Candyman: Day of the Dead proved to be the franchise’s dying breath back in 1999. A film that broke the slasher mold just seven years prior could never find a steady track to further its uniquely powerful figure’s mythology, and instead died ignominiously on home video (unless you lived in France and had the “privilege” of seeing it in theaters).
Despite again retconning itself into total nonsense, Day of the Dead does tell a more interesting story than its predecessor, Farewell to the Flesh. It’s certainly more linear, for one, and Caroline proves to be a more investing protagonist primarily because Donna D’Errico is clearly trying to inject some emotional range into her character. That’s about where my praise stops for this needless sequel.
Taking place in Los Angeles 20 years after the events of Farewell to the Flesh, the film centers around D’Errico’s Caroline, the great-great-granddaughter of Daniel Robitaille (Tony Todd), the black artist who was tortured to death generations ago after his affair with a white woman became known. After having his hand severed and his body stung by countless bees, he lived long enough to catch one final glimpse of his lover and instilled himself in her mirror, thus having the ability to haunt future generations should they summon him by saying “Candyman” five times whilst staring at their reflection.
Caroline knows this history all too well thanks to her late mother (Annie, from the previous film). She’s committed to changing the perception of the urban legend by showing off Robitaille’s artwork at Miguel’s (Mark Rorir-Rios) gallery. The show goes well until David (Nick Corri), an actor hired by Miguel, pulls a Candyman-esque stunt and coerces Caroline into summoning the hook-handed legend. Shortly after Caroline utters his name five consecutive times, Miguel and his date are brutally murdered and their collection of paintings stolen. Signs point to David, but Caroline knows this isn’t right. There’s also a racist cop (Wade Andrew Williams), who stalks and harasses both of them when he’s not stalking and harassing the neighborhood’s predominately Hispanic population.
With Día de los Muertos serving as the backdrop, Day of the Dead‘s only intent seems to be affording Candyman another spacious playground on which to commit his slayings. The supernatural elements that tethered the original to a plane totally different than other horror films of the era are replaced by rudimentary hack-and-slash sequences. Candyman feels more akin to Jason Voorhees than he ever should’ve, with even the legend himself Tony Todd appearing to sleepwalk through another gravely underwritten affair.

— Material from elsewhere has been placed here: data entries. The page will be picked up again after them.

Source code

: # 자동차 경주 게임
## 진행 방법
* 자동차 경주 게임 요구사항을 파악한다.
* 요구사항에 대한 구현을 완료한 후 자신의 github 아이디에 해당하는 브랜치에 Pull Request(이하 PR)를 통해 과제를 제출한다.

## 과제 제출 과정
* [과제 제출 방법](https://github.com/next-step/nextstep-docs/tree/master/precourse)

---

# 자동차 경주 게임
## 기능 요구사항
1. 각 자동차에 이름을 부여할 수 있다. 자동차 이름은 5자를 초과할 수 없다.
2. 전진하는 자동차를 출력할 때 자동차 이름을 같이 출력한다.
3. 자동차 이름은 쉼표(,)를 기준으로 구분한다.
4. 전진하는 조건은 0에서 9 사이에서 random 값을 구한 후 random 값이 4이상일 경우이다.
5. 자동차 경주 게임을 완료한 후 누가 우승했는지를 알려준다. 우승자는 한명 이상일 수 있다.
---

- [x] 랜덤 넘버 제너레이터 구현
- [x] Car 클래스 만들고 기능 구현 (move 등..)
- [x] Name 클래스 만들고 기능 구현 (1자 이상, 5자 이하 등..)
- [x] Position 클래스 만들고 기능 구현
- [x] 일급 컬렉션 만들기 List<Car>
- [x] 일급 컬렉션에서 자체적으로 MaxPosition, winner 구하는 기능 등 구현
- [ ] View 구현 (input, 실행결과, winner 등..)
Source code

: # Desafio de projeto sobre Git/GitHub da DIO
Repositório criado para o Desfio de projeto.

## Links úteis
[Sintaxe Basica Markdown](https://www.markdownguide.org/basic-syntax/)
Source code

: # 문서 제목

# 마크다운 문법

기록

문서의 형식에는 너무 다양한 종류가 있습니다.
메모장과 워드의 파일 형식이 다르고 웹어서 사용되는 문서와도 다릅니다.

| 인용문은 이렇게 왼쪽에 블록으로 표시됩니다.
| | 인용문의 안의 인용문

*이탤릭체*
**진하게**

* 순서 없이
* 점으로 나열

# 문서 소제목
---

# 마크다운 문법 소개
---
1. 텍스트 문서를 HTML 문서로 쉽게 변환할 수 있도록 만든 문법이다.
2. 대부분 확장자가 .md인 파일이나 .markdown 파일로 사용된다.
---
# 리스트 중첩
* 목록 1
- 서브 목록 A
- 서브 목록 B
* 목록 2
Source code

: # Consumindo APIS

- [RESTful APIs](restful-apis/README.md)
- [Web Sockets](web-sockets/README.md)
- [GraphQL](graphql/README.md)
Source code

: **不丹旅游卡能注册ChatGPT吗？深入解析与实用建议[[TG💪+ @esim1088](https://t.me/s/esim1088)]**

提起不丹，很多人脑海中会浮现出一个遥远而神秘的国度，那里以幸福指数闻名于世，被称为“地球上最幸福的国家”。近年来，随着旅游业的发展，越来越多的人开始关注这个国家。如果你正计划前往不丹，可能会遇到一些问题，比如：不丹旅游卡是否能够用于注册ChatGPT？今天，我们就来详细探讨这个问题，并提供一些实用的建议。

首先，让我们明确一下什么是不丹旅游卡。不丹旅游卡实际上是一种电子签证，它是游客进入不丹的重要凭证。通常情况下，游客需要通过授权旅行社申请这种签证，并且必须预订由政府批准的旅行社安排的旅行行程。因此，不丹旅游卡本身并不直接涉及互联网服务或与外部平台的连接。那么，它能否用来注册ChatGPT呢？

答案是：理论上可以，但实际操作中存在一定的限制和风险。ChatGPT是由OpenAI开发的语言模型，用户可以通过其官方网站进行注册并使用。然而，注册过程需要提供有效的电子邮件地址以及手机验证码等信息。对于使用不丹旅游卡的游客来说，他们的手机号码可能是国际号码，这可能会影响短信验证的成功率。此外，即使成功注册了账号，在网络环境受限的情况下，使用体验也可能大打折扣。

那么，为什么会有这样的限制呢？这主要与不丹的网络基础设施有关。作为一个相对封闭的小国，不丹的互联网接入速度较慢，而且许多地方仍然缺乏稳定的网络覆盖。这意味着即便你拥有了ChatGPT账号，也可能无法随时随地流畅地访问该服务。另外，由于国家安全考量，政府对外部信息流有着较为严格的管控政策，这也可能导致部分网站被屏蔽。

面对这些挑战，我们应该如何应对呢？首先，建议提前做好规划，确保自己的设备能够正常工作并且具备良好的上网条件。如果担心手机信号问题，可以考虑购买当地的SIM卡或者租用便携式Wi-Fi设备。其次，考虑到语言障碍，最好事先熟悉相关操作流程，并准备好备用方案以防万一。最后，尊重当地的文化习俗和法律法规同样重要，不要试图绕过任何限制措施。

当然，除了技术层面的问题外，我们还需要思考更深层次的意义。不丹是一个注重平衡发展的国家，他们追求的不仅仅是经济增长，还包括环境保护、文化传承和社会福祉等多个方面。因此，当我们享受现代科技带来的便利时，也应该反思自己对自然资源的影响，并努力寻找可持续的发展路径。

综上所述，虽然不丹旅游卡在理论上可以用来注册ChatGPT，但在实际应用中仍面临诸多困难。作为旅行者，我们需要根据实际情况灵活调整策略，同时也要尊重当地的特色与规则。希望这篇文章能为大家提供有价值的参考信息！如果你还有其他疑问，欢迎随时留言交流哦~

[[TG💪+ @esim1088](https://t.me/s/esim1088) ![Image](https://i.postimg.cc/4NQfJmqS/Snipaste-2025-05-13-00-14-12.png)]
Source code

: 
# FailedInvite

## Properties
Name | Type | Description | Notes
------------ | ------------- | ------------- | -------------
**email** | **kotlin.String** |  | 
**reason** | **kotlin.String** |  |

With the inclusion of Williams’ racist cop archetype, coupled with the Mexican holiday being so prominently featured, writers Al Septien and Turi Meyer (also director) are gunning for deeper subtext than the likes of the first sequel. They just can’t nail the writing to support such an allegory for race nor adequately represent Southern California’s cultural melting pot without it coming off as one-dimensional. It’s too worth noting that there’s a surprising amount of sex and nudity in this installment. There’s enough where it could reasonably fit in on Cinemax’s “After Dark” block alongside softcore horror features starring Misty Mundae.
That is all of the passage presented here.